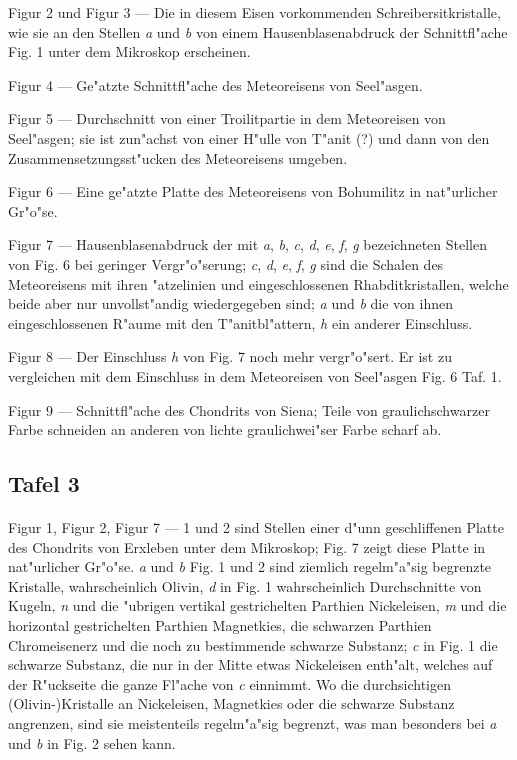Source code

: \documentclass[a4paper, 11pt, oneside]{article}
\begin{document}
Figur 2 und Figur 3 --- Die in diesem Eisen vorkommenden Schreibersitkristalle, wie sie an den Stellen \emph{a} und \emph{b} von einem Hausenblasenabdruck der Schnittfl"ache Fig. 1 unter dem Mikroskop erscheinen.

Figur 4 --- Ge"atzte Schnittfl"ache des Meteoreisens von Seel"asgen.

Figur 5 --- Durchschnitt von einer Troilitpartie in dem Meteoreisen von Seel"asgen; sie ist zun"achst von einer H"ulle von T"anit (?) und dann von den Zusammensetzungsst"ucken des Meteoreisens umgeben.

Figur 6 --- Eine ge"atzte Platte des Meteoreisens von Bohumilitz in nat"urlicher Gr"o"se.

Figur 7 --- Hausenblasenabdruck der mit \emph{a}, \emph{b}, \emph{c}, \emph{d}, \emph{e}, \emph{f}, \emph{g} bezeichneten Stellen von Fig. 6 bei geringer Vergr"o"serung; \emph{c}, \emph{d}, \emph{e}, \emph{f}, \emph{g} sind die Schalen des Meteoreisens mit ihren "atzelinien und eingeschlossenen Rhabditkristallen, welche beide aber nur unvollst"andig wiedergegeben sind; \emph{a} und \emph{b} die von ihnen eingeschlossenen R"aume mit den T"anitbl"attern, \emph{h} ein anderer Einschluss.

Figur 8 --- Der Einschluss \emph{h} von Fig. 7 noch mehr vergr"o"sert. Er ist zu vergleichen mit dem Einschluss in dem Meteoreisen von Seel"asgen Fig. 6 Taf. 1.

Figur 9 --- Schnittfl"ache des Chondrits von Siena; Teile von graulichschwarzer Farbe schneiden an anderen von lichte graulichwei"ser Farbe scharf ab.

\subsection{Tafel 3}
\paragraph{}
Figur 1, Figur 2, Figur 7 --- 1 und 2 sind Stellen einer d"unn geschliffenen Platte des Chondrits von Erxleben unter dem Mikroskop; Fig. 7 zeigt diese Platte in nat"urlicher Gr"o"se. \emph{a} und \emph{b} Fig. 1 und 2 sind ziemlich regelm"a"sig begrenzte Kristalle, wahrscheinlich Olivin, \emph{d} in Fig. 1 wahrscheinlich Durchschnitte von Kugeln, \emph{n} und die "ubrigen vertikal gestrichelten Parthien Nickeleisen, \emph{m} und die horizontal gestrichelten Parthien Magnetkies, die schwarzen Parthien Chromeisenerz und die noch zu bestimmende schwarze Substanz; \emph{c} in Fig. 1 die schwarze Substanz, die nur in der Mitte etwas Nickeleisen enth"alt, welches auf der R"uckseite die ganze Fl"ache von \emph{c} einnimmt. Wo die durchsichtigen (Olivin-)Kristalle an Nickeleisen, Magnetkies oder die schwarze Substanz angrenzen, sind sie meistenteils regelm"a"sig begrenzt, was man besonders bei \emph{a} und \emph{b} in Fig. 2 sehen kann.
\end{document}
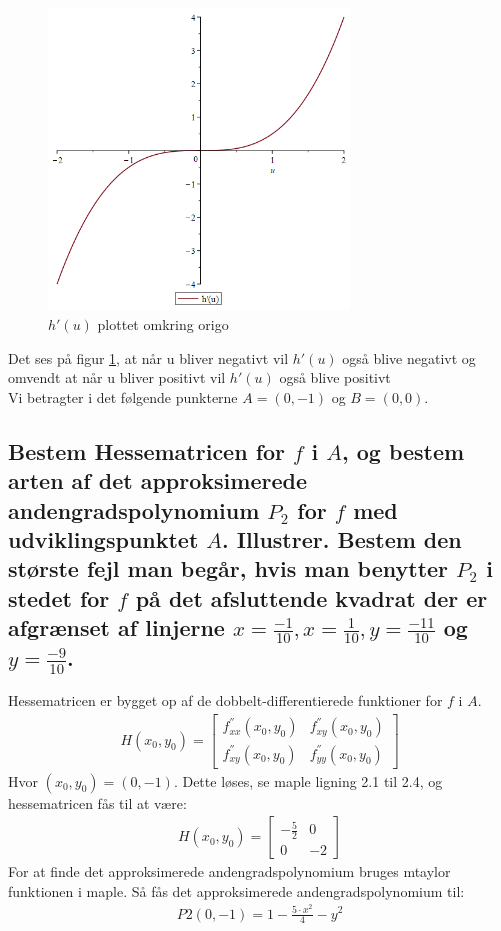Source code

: \begin{figure}[htp]
    \centering
    \includegraphics[width=8cm]{diffh.png}
        \caption{$h'(u)$ plottet omkring origo}
    \label{diffh}
\end{figure}
\newpage

Det ses på figur \ref{diffh}, at når u bliver negativt vil $h'(u)$ også blive negativt og omvendt at når u bliver positivt vil $h'(u)$ også blive positivt
\\
Vi betragter i det følgende punkterne $A = (0,-1)$ og $B=(0,0)$.

\subsection{Bestem Hessematricen for $f$ i $A$, og bestem arten af det approksimerede andengradspolynomium $P_2$ for $f$ med udviklingspunktet $A$. Illustrer. Bestem den største fejl man begår, hvis man benytter $P_2$ i stedet for $f$ på det afsluttende kvadrat der er afgrænset af linjerne $x=\frac{-1}{10},x=\frac{1}{10},y=\frac{-11}{10}$ og $y=\frac{-9}{10}$.}

Hessematricen er bygget op af de dobbelt-differentierede funktioner for $f$ i $A$. 
\begin{align}
    H(x_0,y_0)= 
    \left[
    \begin{array}{cc}
        f^{''}_{xx}(x_0,y_0) & f^{''}_{xy}(x_0,y_0)\\f^{''}_{xy}(x_0,y_0) & f^{''}_{yy}(x_0,y_0)
    \end{array}
\right] 
\end{align}
Hvor $(x_0,y_0)=(0,-1)$.
Dette løses, se maple ligning 2.1 til 2.4, og hessematricen fås til at være:
\begin{align}
    H(x_0,y_0)= 
    \left[
    \begin{array}{cc}
        -\frac{5}{2} & 0\\0 & -2
    \end{array}
\right] 
\end{align}
For at finde det approksimerede andengradspolynomium bruges mtaylor funktionen i maple. Så fås det approksimerede andengradspolynomium til:
\begin{align}
    P2(0,-1) = 1-\frac{5\cdot x^2}{4} - y^2
\end{align}

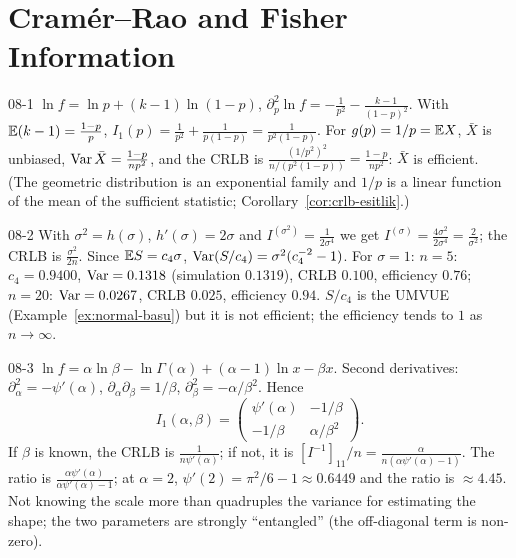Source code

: \section{Cramér--Rao and Fisher Information}

\begin{solution}{08-1}
$\ln f=\ln p+(k-1)\ln(1-p)$, $\partial^2_p\ln f=-\frac1{p^2}-\frac{k-1}{(1-p)^2}$. With $\E(k-1)=\frac{1-p}{p}$, $I_1(p)=\frac1{p^2}+\frac{1}{p(1-p)}=\frac{1}{p^2(1-p)}$. For $g(p)=1/p=\E X$, $\bar X$ is unbiased, $\Var\bar X=\frac{1-p}{np^2}$, and the CRLB is $\frac{(1/p^2)^2}{n/(p^2(1-p))}=\frac{1-p}{np^2}$: $\bar X$ is efficient. (The geometric distribution is an exponential family and $1/p$ is a linear function of the mean of the sufficient statistic; Corollary~\ref{cor:crlb-esitlik}.)
\end{solution}

\begin{solution}{08-2}
With $\sigma^2=h(\sigma)$, $h'(\sigma)=2\sigma$ and $I^{(\sigma^2)}=\frac{1}{2\sigma^4}$ we get $I^{(\sigma)}=\frac{4\sigma^2}{2\sigma^4}=\frac{2}{\sigma^2}$; the CRLB is $\frac{\sigma^2}{2n}$. Since $\E S=c_4\sigma$, $\Var(S/c_4)=\sigma^2(c_4^{-2}-1)$. For $\sigma=1$:
$n=5$: $c_4=0.9400$, $\Var=0.1318$ (simulation $0.1319$), CRLB $0.100$, efficiency $0.76$;
$n=20$: $\Var=0.0267$, CRLB $0.025$, efficiency $0.94$. $S/c_4$ is the UMVUE (Example~\ref{ex:normal-basu}) but it is not efficient; the efficiency tends to $1$ as $n\to\infty$.
\end{solution}

\begin{solution}{08-3}
$\ln f=\alpha\ln\beta-\ln\Gamma(\alpha)+(\alpha-1)\ln x-\beta x$. Second derivatives: $\partial^2_\alpha=-\psi'(\alpha)$, $\partial_\alpha\partial_\beta=1/\beta$, $\partial^2_\beta=-\alpha/\beta^2$. Hence
\[
I_1(\alpha,\beta)=\begin{pmatrix}\psi'(\alpha)&-1/\beta\\-1/\beta&\alpha/\beta^2\end{pmatrix}.
\]
If $\beta$ is known, the CRLB is $\frac{1}{n\psi'(\alpha)}$; if not, it is $[I^{-1}]_{11}/n=\frac{\alpha}{n(\alpha\psi'(\alpha)-1)}$. The ratio is $\frac{\alpha\psi'(\alpha)}{\alpha\psi'(\alpha)-1}$; at $\alpha=2$, $\psi'(2)=\pi^2/6-1\approx0.6449$ and the ratio is $\approx4.45$. Not knowing the scale more than quadruples the variance for estimating the shape; the two parameters are strongly ``entangled'' (the off-diagonal term is non-zero).
\end{solution}

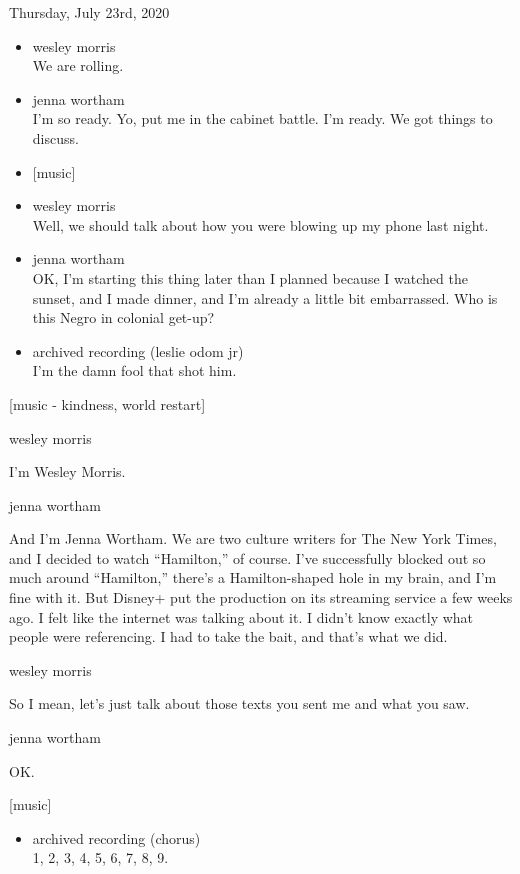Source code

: Thursday, July 23rd, 2020

\begin{itemize}
\item
  wesley morris\\
  We are rolling.
\item
  jenna wortham\\
  I'm so ready. Yo, put me in the cabinet battle. I'm ready. We got
  things to discuss.
\item
  {[}music{]}
\item
  wesley morris\\
  Well, we should talk about how you were blowing up my phone last
  night.
\item
  jenna wortham\\
  OK, I'm starting this thing later than I planned because I watched the
  sunset, and I made dinner, and I'm already a little bit embarrassed.
  Who is this Negro in colonial get-up?
\item
  archived recording (leslie odom jr)\\
  I'm the damn fool that shot him.
\end{itemize}

{[}music - kindness, world restart{]}

wesley morris

I'm Wesley Morris.

jenna wortham

And I'm Jenna Wortham. We are two culture writers for The New York
Times, and I decided to watch ``Hamilton,'' of course. I've successfully
blocked out so much around ``Hamilton,'' there's a Hamilton-shaped hole
in my brain, and I'm fine with it. But Disney+ put the production on its
streaming service a few weeks ago. I felt like the internet was talking
about it. I didn't know exactly what people were referencing. I had to
take the bait, and that's what we did.

wesley morris

So I mean, let's just talk about those texts you sent me and what you
saw.

jenna wortham

OK.

{[}music{]}

\begin{itemize}
\tightlist
\item
  archived recording (chorus)\\
  1, 2, 3, 4, 5, 6, 7, 8, 9.
\end{itemize}

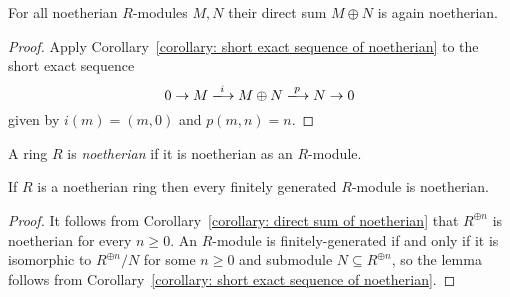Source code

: \begin{corollary}
  \label{corollary: direct sum of noetherian}
  For all noetherian $R$-modules $M, N$ their direct sum $M \oplus N$ is again noetherian.
\end{corollary}


\begin{proof}
  Apply Corollary~\ref{corollary: short exact sequence of noetherian} to the short exact sequence
  \[
                        0
    \to                 M
    \xlongrightarrow{i} M \oplus N
    \xlongrightarrow{p} N
    \to                 0
  \]
  given by $i(m) = (m,0)$ and $p(m,n) = n$.
\end{proof}


\begin{definition}
  A ring $R$ is \emph{noetherian} if it is noetherian as an $R$-module.
\end{definition}


\begin{lemma}
  If $R$ is a noetherian ring then every finitely generated $R$-module is noetherian.
\end{lemma}


\begin{proof}
  It follows from Corollary~\ref{corollary: direct sum of noetherian} that $R^{\oplus n}$ is noetherian for every $n \geq 0$.
  An $R$-module is finitely-generated if and only if it is isomorphic to $R^{\oplus n}/N$ for some $n \geq 0$ and submodule $N \subseteq R^{\oplus n}$, so the lemma follows from Corollary~\ref{corollary: short exact sequence of noetherian}.
\end{proof}


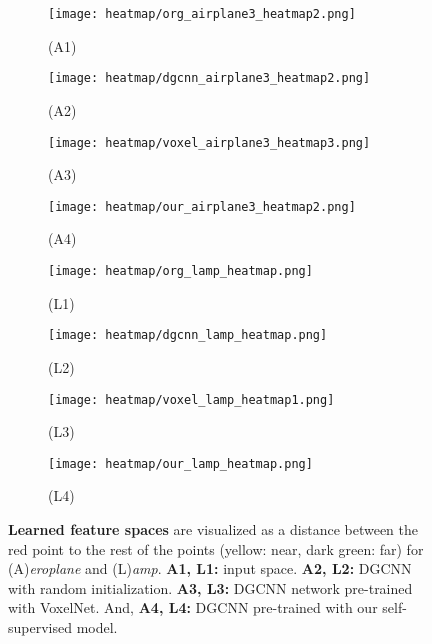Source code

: \documentclass{article}
\begin{document}
\begin{figure}[h]
	\centering
    	\begin{subfigure}{.45\textwidth}
		\centering
		\texttt{[image: heatmap/org\_airplane3\_heatmap2.png]}
		\caption*{(A1)}
		\label{fig:sub13}
    \end{subfigure}\begin{subfigure}{.45\textwidth}
		\centering
		\texttt{[image: heatmap/dgcnn\_airplane3\_heatmap2.png]}
		\caption*{(A2)}
		\label{fig:sub14}
    \end{subfigure}
    \begin{subfigure}{.45\textwidth}
		\centering
		\texttt{[image: heatmap/voxel\_airplane3\_heatmap3.png]}
		\caption*{(A3)}
		\label{fig:sub15}
	\end{subfigure}\begin{subfigure}{.45\textwidth}
		\centering
		\texttt{[image: heatmap/our\_airplane3\_heatmap2.png]}
		\caption*{(A4)}
		\label{fig:sub16}
    \end{subfigure}
    	\begin{subfigure}{.45\textwidth}
		\centering
		\texttt{[image: heatmap/org\_lamp\_heatmap.png]}
		\caption*{(L1)}
		\label{fig:sub9}
	\end{subfigure}\begin{subfigure}{.45\textwidth}
		\centering
		\texttt{[image: heatmap/dgcnn\_lamp\_heatmap.png]}
		\caption*{(L2)}
		\label{fig:sub10}
    \end{subfigure}
    \begin{subfigure}{.45\textwidth}
		\centering
		\texttt{[image: heatmap/voxel\_lamp\_heatmap1.png]}
		\caption*{(L3)}
		\label{fig:sub11}
	\end{subfigure}\begin{subfigure}{.45\textwidth}
		\centering
		\texttt{[image: heatmap/our\_lamp\_heatmap.png]}
		\caption*{(L4)}
		\label{fig:sub12}
	\end{subfigure}
\caption{\textbf{Learned feature spaces} are visualized as a distance between the red point to the rest of the points (yellow: near, dark green: far) for (A)\emph{eroplane} and (L)\emph{amp}. \textbf{A1, L1:} input  space. \textbf{A2, L2:} DGCNN with random initialization. \textbf{A3, L3:} DGCNN network pre-trained with VoxelNet. And, \textbf{A4, L4:} DGCNN pre-trained with our self-supervised model.}
	\label{fig:heatmap_supp1}
\end{figure}
\end{document}
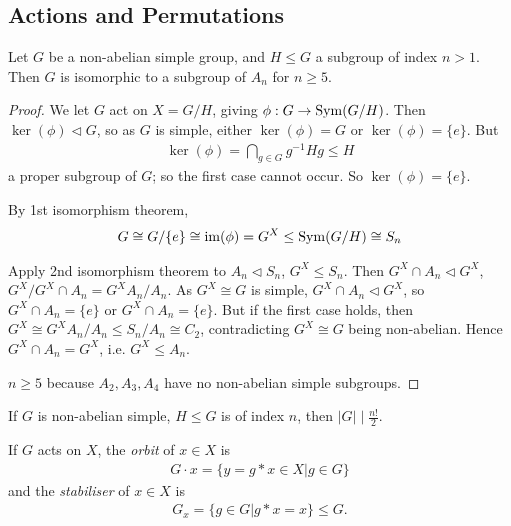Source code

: \documentclass[a4paper]{article}
\begin{document}
\subsection{Actions and Permutations}

\begin{thm}
Let $G$ be a non-abelian simple group, and $H \leq G$ a subgroup of index $n>1$. Then $G$ is isomorphic to a subgroup of $A_n$ for $n \geq 5$.
\begin{proof}
We let $G$ act on $X=G/H$, giving $\phi:G \to \operatorname{Sym}(G/H)$. Then $\ker(\phi) \triangleleft G$, so as $G$ is simple, either $\ker(\phi) = G$ or $\ker(\phi) = \{e\}$. But
\begin{equation*}
\begin{aligned}
\ker(\phi) = \bigcap_{g \in G} g^{-1}Hg \leq H
\end{aligned}
\end{equation*}
a proper subgroup of $G$; so the first case cannot occur. So $\ker(\phi) = \{e\}$.

By 1st isomorphism theorem,
\begin{equation*}
\begin{aligned}
G \cong G/\{e\} \cong \operatorname{im}(\phi) = G^X \leq \operatorname{Sym}(G/H) \cong S_n
\end{aligned}
\end{equation*}

Apply 2nd isomorphism theorem to $A_n \triangleleft S_n$, $G^X \leq S_n$. Then $G^X \cap A_n \triangleleft G^X$, $G^X/G^X\cap A_n = G^X A_n / A_n$.
As $G^X \cong G$ is simple, $G^X \cap A_n \triangleleft G^X$, so $G^X \cap A_n = \{e\}$ or $G^X \cap A_n = \{e\}$. But if the first case holds, then $G^X \cong G^XA_n/A_n \leq S_n / A_n \cong C_2$, contradicting $G^X \cong G$ being non-abelian. Hence $G^X \cap A_n = G^X$, i.e. $G^X \leq A_n$.

$n \geq 5$ because $A_2,A_3,A_4$ have no non-abelian simple subgroups.
\end{proof}
\end{thm}

\begin{coro}
If $G$ is non-abelian simple, $H \leq G$ is of index $n$, then $|G| \mid \frac{n!}{2}$.
\end{coro}

\begin{defi}
If $G$ acts on $X$, the \emph{orbit} of $x \in X$ is
\begin{equation*}
\begin{aligned}
G \cdot x = \{ y=g*x \in X| g \in G\}
\end{aligned}
\end{equation*}
and the \emph{stabiliser} of $x \in X$ is
\begin{equation*}
\begin{aligned}
G_x = \{g\in G|g*x = x\} \leq G.
\end{aligned}
\end{equation*}
\end{defi}
\end{document}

Exercise description: Find "OK, I'm starting" in the entries above and copy that whole line exactly, then each line after it through the line that contains "archived recording (leslie odom jr)\\".

Task response:
  OK, I'm starting this thing later than I planned because I watched the
  sunset, and I made dinner, and I'm already a little bit embarrassed.
  Who is this Negro in colonial get-up?
\item
  archived recording (leslie odom jr)\\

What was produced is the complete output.